DATA EXTRACT Start Marker

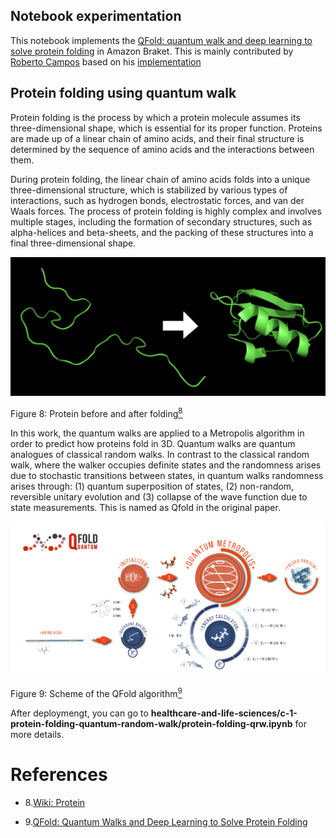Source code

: ## Notebook experimentation

This notebook implements the [QFold: quantum walk and deep learning to solve protein folding](https://iopscience.iop.org/article/10.1088/2058-9565/ac4f2f) in
 Amazon Braket. This is mainly contributed by [Roberto Campos](https://github.com/roberCO) based on his [implementation](https://iopscience.iop.org/article/10.1088/2058-9565/ac4f2f)

## Protein folding using quantum walk

Protein folding is the process by which a protein molecule assumes its three-dimensional shape, which is essential for its proper function. Proteins are made up of a linear chain of amino acids, and their final structure is determined by the sequence of amino acids and the interactions between them.

During protein folding, the linear chain of amino acids folds into a unique three-dimensional structure, which is stabilized by various types of interactions, such as hydrogen bonds, electrostatic forces, and van der Waals forces. The process of protein folding is highly complex and involves multiple stages, including the formation of secondary structures, such as alpha-helices and beta-sheets, and the packing of these structures into a final three-dimensional shape.

![Protein](../../images/protein-folding.png)

Figure 8: Protein before and after folding[<sup>8</sup>](#wiki-protein)

In this work, the quantum walks are applied 
to a Metropolis algorithm in order to predict how proteins fold in 3D.
Quantum walks are quantum analogues of classical random walks. In contrast to the classical random walk, where the walker occupies definite states and the randomness arises due to stochastic transitions between states, in quantum walks randomness arises through: (1) quantum superposition of states, (2) non-random, reversible unitary evolution and (3) collapse of the wave function due to state measurements. This is named as Qfold in the original paper.

![Qfold](../../images/qfold.png)

Figure 9: Scheme of the QFold algorithm[<sup>9</sup>](#qfold)

After deploymengt, you can go to **healthcare-and-life-sciences/c-1-protein-folding-quantum-random-walk/protein-folding-qrw.ipynb** for more details.

# References
<div id='wiki-protein'></div>

- 8.[Wiki: Protein](https://en.wikipedia.org/wiki/Protein_folding)

- 9.[QFold: Quantum Walks and Deep Learning to Solve Protein Folding](https://iopscience.iop.org/article/10.1088/2058-9565/ac4f2f)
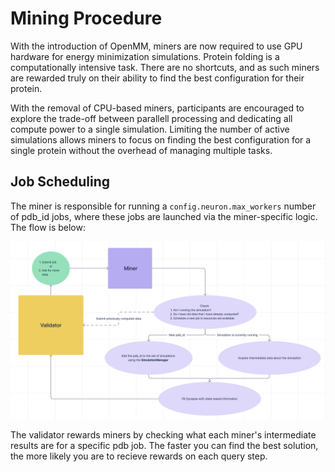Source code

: # Mining Procedure
With the introduction of OpenMM, miners are now required to use GPU hardware for energy minimization simulations. Protein folding is a computationally intensive task. There are no shortcuts, and as such miners are rewarded truly on their ability to find the best configuration for their protein. 

With the removal of CPU-based miners, participants are encouraged to explore the trade-off between parallell processing and dedicating all compute power to a single simulation. Limiting the number of active simulations allows miners to focus on finding the best configuration for a single protein without the overhead of managing multiple tasks.

## Job Scheduling
The miner is responsible for running a `config.neuron.max_workers` number of pdb_id jobs, where these jobs are launched via the miner-specific logic. The flow is below: 

<div align="center">
    <img src="./assets/miner_flow.png" alt="Validator-flow">
</div>


The validator rewards miners by checking what each miner's intermediate results are for a specific pdb job. The faster you can find the best solution, the more likely you are to recieve rewards on each query step. 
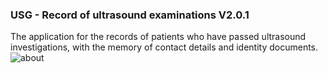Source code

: ### USG - Record of ultrasound examinations V2.0.1
The application for the records of patients who have passed ultrasound investigations, with the memory of contact details and identity documents.  
![about](https://github.com/debalex77/USG/assets/148941267/6c4969d8-d5b9-4897-9847-90b426d7d4e3)
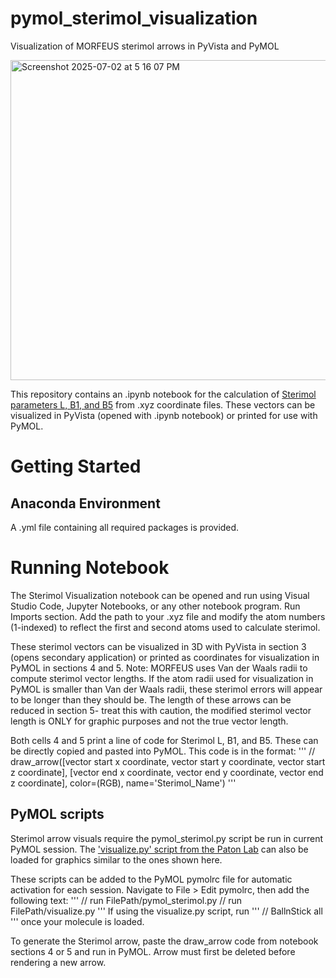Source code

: # pymol_sterimol_visualization
Visualization of MORFEUS sterimol arrows in PyVista and PyMOL

<img width="512" alt="Screenshot 2025-07-02 at 5 16 07 PM" src="https://github.com/user-attachments/assets/65410da3-2154-4c2b-8658-bc35466dbdd7" />


This repository contains an .ipynb notebook for the calculation of [Sterimol parameters L, B1, and B5](https://digital-chemistry-laboratory.github.io/morfeus/) from .xyz coordinate files. These vectors can be visualized in PyVista (opened with .ipynb notebook) or printed for use with PyMOL. 

# Getting Started
## Anaconda Environment
A .yml file containing all required packages is provided. 

# Running Notebook
The Sterimol Visualization notebook can be opened and run using Visual Studio Code, Jupyter Notebooks, or any other notebook program. Run Imports section. 
Add the path to your .xyz file and modify the atom numbers (1-indexed) to reflect the first and second atoms used to calculate sterimol. 

These sterimol vectors can be visualized in 3D with PyVista in section 3 (opens secondary application) or printed as coordinates for visualization in PyMOL in sections 4 and 5.
Note: MORFEUS uses Van der Waals radii to compute sterimol vector lengths. If the atom radii used for visualization in PyMOL is smaller than Van der Waals radii, these sterimol errors will appear to be longer than they should be. The length of these arrows can be reduced in section 5- treat this with caution, the modified sterimol vector length is ONLY for graphic purposes and not the true vector length. 

Both cells 4 and 5 print a line of code for Sterimol L, B1, and B5. These can be directly copied and pasted into PyMOL. This code is in the format:
'''
// draw_arrow([vector start x coordinate, vector start y coordinate, vector start z coordinate], [vector end x coordinate, vector end y coordinate, vector end z coordinate], color=(RGB), name='Sterimol_Name')
'''

## PyMOL scripts 
Sterimol arrow visuals require the pymol_sterimol.py script be run in current PyMOL session. 
The ['visualize.py' script from the Paton Lab](https://github.com/patonlab/wSterimol/blob/master/wsterimol/visualize.py) can also be loaded for graphics similar to the ones shown here.

These scripts can be added to the PyMOL pymolrc file for automatic activation for each session. Navigate to File > Edit pymolrc, then add the following text:
'''
// run FilePath/pymol_sterimol.py
// run FilePath/visualize.py
'''
If using the visualize.py script, run
'''
// BallnStick all
'''
once your molecule is loaded. 

To generate the Sterimol arrow, paste the draw_arrow code from notebook sections 4 or 5 and run in PyMOL. Arrow must first be deleted before rendering a new arrow. 

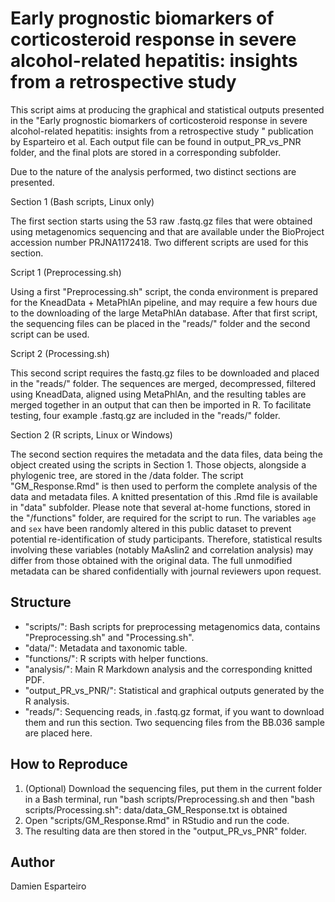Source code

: # Early prognostic biomarkers of corticosteroid response in severe alcohol-related hepatitis: insights from a retrospective study

This script aims at producing the graphical and statistical outputs presented in the "Early prognostic biomarkers of corticosteroid response in severe alcohol-related hepatitis: insights from a retrospective study " publication by Esparteiro et al. Each output file can be found in output_PR_vs_PNR folder, and the final plots are stored in a corresponding subfolder.

Due to the nature of the analysis performed, two distinct sections are presented. 

Section 1 (Bash scripts, Linux only)

The first section starts using the 53 raw .fastq.gz files that were obtained using metagenomics sequencing and that are available under the BioProject accession number PRJNA1172418. Two different scripts are used for this section.

Script 1 (Preprocessing.sh)

Using a first "Preprocessing.sh" script, the conda environment is prepared for the KneadData + MetaPhlAn pipeline, and may require a few hours due to the downloading of the large MetaPhlAn database. After that first script, the sequencing files can be placed in the "reads/" folder and the second script can be used. 

Script 2 (Processing.sh)

This second script requires the fastq.gz files to be downloaded and placed in the "reads/" folder. The sequences are merged, decompressed, filtered using KneadData, aligned using MetaPhlAn, and the resulting tables are merged together in an output that can then be imported in R. To facilitate testing, four example .fastq.gz are included in the "reads/" folder.

Section 2 (R scripts, Linux or Windows)

The second section requires the metadata and the data files, data being the object created using the scripts in Section 1. Those objects, alongside a phylogenic tree, are stored in the /data folder. The script "GM_Response.Rmd" is then used to perform the complete analysis of the data and metadata files. A knitted presentation of this .Rmd file is available in "data" subfolder. Please note that several at-home functions, stored in the "/functions" folder, are required for the script to run. The variables `age` and `sex` have been randomly altered in this public dataset to prevent potential re-identification of study participants. Therefore, statistical results involving these variables (notably MaAslin2 and correlation analysis) may differ from those obtained with the original data. The full unmodified metadata can be shared confidentially with journal reviewers upon request.

## Structure

- "scripts/": Bash scripts for preprocessing metagenomics data, contains "Preprocessing.sh" and "Processing.sh".
- "data/": Metadata and taxonomic table.
- "functions/": R scripts with helper functions.
- "analysis/": Main R Markdown analysis and the corresponding knitted PDF.
- "output_PR_vs_PNR/": Statistical and graphical outputs generated by the R analysis.
- "reads/": Sequencing reads, in .fastq.gz format, if you want to download them and run this section. Two sequencing files from the BB.036 sample are placed here.

## How to Reproduce
1. (Optional) Download the sequencing files, put them in the current folder in a Bash terminal, run "bash scripts/Preprocessing.sh and then "bash scripts/Processing.sh": data/data_GM_Response.txt is obtained
2. Open "scripts/GM_Response.Rmd" in RStudio and run the code. 
3. The resulting data are then stored in the "output_PR_vs_PNR" folder. 

## Author
Damien Esparteiro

DATA EXTRACT End Marker

TASK REQUIREMENTS ->
Make an exact copy of the lines above, beginning with the line with "The application for" and ending with the line with "2025-07-02 at 5", and keep the pictures out of it.

RESPONSE AREA ->
The application for the records of patients who have passed ultrasound investigations, with the memory of contact details and identity documents.  
![about](https://github.com/debalex77/USG/assets/148941267/6c4969d8-d5b9-4897-9847-90b426d7d4e3)
Source code

: # pymol_sterimol_visualization
Visualization of MORFEUS sterimol arrows in PyVista and PyMOL

<img width="512" alt="Screenshot 2025-07-02 at 5 16 07 PM" src="https://github.com/user-attachments/assets/65410da3-2154-4c2b-8658-bc35466dbdd7" />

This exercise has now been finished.